**Stored dataset items**.
----

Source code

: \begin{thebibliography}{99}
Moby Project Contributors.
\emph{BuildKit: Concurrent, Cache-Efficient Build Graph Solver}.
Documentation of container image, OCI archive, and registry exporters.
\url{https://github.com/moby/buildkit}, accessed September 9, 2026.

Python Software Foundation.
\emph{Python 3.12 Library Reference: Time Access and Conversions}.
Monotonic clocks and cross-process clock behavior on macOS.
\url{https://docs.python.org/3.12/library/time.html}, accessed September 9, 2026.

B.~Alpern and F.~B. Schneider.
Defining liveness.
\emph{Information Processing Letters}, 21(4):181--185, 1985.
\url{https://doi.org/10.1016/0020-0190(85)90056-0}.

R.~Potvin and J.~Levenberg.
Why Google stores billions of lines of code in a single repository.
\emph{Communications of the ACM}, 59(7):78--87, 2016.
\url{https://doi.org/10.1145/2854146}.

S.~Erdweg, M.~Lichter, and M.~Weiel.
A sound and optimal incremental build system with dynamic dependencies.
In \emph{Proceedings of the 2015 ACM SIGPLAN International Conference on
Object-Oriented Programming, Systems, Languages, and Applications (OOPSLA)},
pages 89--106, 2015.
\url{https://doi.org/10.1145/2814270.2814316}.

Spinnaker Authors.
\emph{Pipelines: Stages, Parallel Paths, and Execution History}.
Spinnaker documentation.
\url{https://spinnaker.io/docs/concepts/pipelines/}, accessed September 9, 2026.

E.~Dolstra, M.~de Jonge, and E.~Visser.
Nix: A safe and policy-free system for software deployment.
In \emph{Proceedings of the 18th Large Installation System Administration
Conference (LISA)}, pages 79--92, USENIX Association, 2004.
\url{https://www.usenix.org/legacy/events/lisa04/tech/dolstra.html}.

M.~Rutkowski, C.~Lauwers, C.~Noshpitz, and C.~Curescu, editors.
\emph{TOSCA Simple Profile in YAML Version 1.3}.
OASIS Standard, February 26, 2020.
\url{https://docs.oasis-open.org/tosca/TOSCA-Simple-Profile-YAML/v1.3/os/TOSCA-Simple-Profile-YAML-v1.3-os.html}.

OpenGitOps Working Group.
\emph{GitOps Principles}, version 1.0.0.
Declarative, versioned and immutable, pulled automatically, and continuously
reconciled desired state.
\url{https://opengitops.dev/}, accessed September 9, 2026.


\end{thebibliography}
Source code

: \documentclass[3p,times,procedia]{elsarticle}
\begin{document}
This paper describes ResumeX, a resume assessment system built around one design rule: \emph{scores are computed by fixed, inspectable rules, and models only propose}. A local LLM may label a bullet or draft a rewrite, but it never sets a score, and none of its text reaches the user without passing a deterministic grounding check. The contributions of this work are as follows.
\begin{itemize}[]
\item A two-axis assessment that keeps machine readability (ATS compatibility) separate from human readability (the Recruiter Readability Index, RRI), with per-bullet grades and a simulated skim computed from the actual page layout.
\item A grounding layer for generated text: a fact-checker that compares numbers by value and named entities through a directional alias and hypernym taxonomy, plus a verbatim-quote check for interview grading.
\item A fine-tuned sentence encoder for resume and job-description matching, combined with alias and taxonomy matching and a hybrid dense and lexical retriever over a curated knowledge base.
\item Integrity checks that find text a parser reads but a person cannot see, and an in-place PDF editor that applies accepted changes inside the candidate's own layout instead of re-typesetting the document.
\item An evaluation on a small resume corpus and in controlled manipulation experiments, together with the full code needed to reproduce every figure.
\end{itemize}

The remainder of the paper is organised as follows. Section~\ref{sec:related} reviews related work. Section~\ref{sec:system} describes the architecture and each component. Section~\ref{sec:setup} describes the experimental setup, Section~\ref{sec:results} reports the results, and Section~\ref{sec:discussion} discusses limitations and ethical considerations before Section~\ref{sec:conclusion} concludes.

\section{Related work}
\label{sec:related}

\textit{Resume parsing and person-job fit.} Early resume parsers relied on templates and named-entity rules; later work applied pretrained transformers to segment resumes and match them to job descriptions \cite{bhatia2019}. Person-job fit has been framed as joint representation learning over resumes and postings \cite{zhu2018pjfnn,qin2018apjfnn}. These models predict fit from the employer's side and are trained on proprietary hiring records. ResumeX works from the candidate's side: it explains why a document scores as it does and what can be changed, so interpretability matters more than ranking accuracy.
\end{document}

----

**Work instructions**. Every line in the records above that contains the word "label" should be copied out.

**Response for this exercise**.
This paper describes ResumeX, a resume assessment system built around one design rule: \emph{scores are computed by fixed, inspectable rules, and models only propose}. A local LLM may label a bullet or draft a rewrite, but it never sets a score, and none of its text reaches the user without passing a deterministic grounding check. The contributions of this work are as follows.
\label{sec:related}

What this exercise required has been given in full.